A four layer model for image-based editions

Perhaps the most iconic sort of project in the literary digital humanities is the electronic edition.  Unfortunately, these projects, which seek to preserve and provide access to important and endangered cultural artifacts, are, themselves, endangered.  Centuries of experimentation with the production and preservation of paper have generated physical artifacts that, although fragile, can be placed in specially controlled environments and more or less ignored until a researcher wants to see them.  On the other hand, only the most rudimentary procedures exist for preserving digital artifacts, and most require regular care by specialists who must convert, transfer, and update the formats to those readable by new technologies that are not usually backwards compatible.   A new model is required.  The multi-layered model pictured here will, we believe, be attractive to the community of digital librarians and scholars, because it clearly defines the responsibilities of each party and requires each to do only what they do best.

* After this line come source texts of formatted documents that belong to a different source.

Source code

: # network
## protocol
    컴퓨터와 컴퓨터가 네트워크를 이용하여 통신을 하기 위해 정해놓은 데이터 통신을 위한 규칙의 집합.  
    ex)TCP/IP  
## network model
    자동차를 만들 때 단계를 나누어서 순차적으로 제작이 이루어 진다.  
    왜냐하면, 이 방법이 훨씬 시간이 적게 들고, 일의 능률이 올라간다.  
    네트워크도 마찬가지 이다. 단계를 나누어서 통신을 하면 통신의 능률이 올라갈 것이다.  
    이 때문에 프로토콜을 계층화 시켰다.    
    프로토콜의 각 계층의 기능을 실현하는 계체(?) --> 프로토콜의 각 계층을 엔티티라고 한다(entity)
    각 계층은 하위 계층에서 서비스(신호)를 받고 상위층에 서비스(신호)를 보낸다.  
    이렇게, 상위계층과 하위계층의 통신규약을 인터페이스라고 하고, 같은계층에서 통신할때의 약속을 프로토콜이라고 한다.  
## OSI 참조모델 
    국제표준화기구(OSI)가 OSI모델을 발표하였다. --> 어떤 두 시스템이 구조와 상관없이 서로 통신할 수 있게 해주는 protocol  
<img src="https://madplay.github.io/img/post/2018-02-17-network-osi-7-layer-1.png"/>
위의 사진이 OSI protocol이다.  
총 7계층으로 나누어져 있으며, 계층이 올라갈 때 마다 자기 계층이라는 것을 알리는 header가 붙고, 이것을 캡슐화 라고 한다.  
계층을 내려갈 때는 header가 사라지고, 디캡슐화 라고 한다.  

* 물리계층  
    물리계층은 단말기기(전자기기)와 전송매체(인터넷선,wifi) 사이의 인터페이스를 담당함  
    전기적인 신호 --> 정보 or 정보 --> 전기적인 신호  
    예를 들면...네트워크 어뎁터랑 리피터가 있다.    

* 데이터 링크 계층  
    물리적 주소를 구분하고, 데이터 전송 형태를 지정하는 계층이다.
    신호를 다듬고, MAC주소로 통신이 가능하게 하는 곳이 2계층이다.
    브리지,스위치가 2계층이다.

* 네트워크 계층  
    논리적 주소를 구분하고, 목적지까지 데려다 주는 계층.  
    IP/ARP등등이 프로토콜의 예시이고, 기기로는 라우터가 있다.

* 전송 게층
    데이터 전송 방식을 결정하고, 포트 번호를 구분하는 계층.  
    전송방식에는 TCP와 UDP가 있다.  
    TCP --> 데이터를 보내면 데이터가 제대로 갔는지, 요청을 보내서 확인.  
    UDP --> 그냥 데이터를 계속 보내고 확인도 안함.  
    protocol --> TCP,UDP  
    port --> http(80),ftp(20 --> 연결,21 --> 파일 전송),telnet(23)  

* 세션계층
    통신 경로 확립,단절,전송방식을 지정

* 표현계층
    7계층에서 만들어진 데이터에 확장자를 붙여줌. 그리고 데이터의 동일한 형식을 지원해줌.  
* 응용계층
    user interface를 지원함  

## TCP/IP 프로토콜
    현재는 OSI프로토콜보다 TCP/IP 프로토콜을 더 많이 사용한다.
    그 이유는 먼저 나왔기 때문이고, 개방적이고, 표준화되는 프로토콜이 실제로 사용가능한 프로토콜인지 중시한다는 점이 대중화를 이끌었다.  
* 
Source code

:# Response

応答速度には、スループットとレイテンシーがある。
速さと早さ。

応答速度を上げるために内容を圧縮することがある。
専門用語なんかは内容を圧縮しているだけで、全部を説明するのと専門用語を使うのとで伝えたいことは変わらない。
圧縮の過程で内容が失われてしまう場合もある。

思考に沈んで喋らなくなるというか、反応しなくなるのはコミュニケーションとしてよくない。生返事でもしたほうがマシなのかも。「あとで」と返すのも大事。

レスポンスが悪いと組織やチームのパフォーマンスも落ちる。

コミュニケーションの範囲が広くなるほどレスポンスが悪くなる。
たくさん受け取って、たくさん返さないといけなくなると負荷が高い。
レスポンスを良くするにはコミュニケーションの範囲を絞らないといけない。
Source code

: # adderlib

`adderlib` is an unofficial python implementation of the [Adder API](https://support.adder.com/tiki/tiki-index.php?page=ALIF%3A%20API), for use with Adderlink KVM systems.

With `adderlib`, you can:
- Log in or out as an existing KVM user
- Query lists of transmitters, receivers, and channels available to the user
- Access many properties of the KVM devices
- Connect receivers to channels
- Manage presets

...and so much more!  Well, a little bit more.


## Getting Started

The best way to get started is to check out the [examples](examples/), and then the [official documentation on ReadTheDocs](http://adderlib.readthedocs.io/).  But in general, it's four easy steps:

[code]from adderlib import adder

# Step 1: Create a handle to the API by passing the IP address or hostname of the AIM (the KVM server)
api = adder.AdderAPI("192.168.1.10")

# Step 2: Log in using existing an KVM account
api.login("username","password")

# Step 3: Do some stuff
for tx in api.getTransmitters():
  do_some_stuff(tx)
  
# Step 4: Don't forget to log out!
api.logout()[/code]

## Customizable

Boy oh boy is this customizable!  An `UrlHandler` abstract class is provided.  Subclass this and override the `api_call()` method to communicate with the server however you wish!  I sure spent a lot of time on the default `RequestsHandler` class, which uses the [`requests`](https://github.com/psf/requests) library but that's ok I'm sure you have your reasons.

Level 1:  Digitization of Source materials

Four-layered  model for image-based editionsThe creation of an electronic edition often begins with the transfer of analog objects to binary, computer readable files.  Over the last ten years, these content files (particularly image files) have proven to be among the most stable in digital collections.  While interface code must regularly be updated to conform to the requirements of new operating systems and browser specifications, text and image file formats remain relatively unchanged, and even 20 year old GIFs can be viewed on most modern computers.  The problem, then, lays not so much with the maintenance of these files but in their curation and distribution.  For various reasons (mostly bureaucratic and pecuniary rather than technical), libraries have often attempted to limit access to digital content to paths that passed through proprietary interfaces.  This protectionist approach to content prevents scholars from using the material in unexpected (though perhaps welcome) ways, and also endangers the continued availability of the content as the software that controls the proprietary gateways becomes obsolete.  Moreover, these limitations are rarely able to prevent those with technical expertise (sometimes only the ability to read JavaScript code) from accessing the content in any case, and so nothing is gained, and (potentially) everything is lost by this approach.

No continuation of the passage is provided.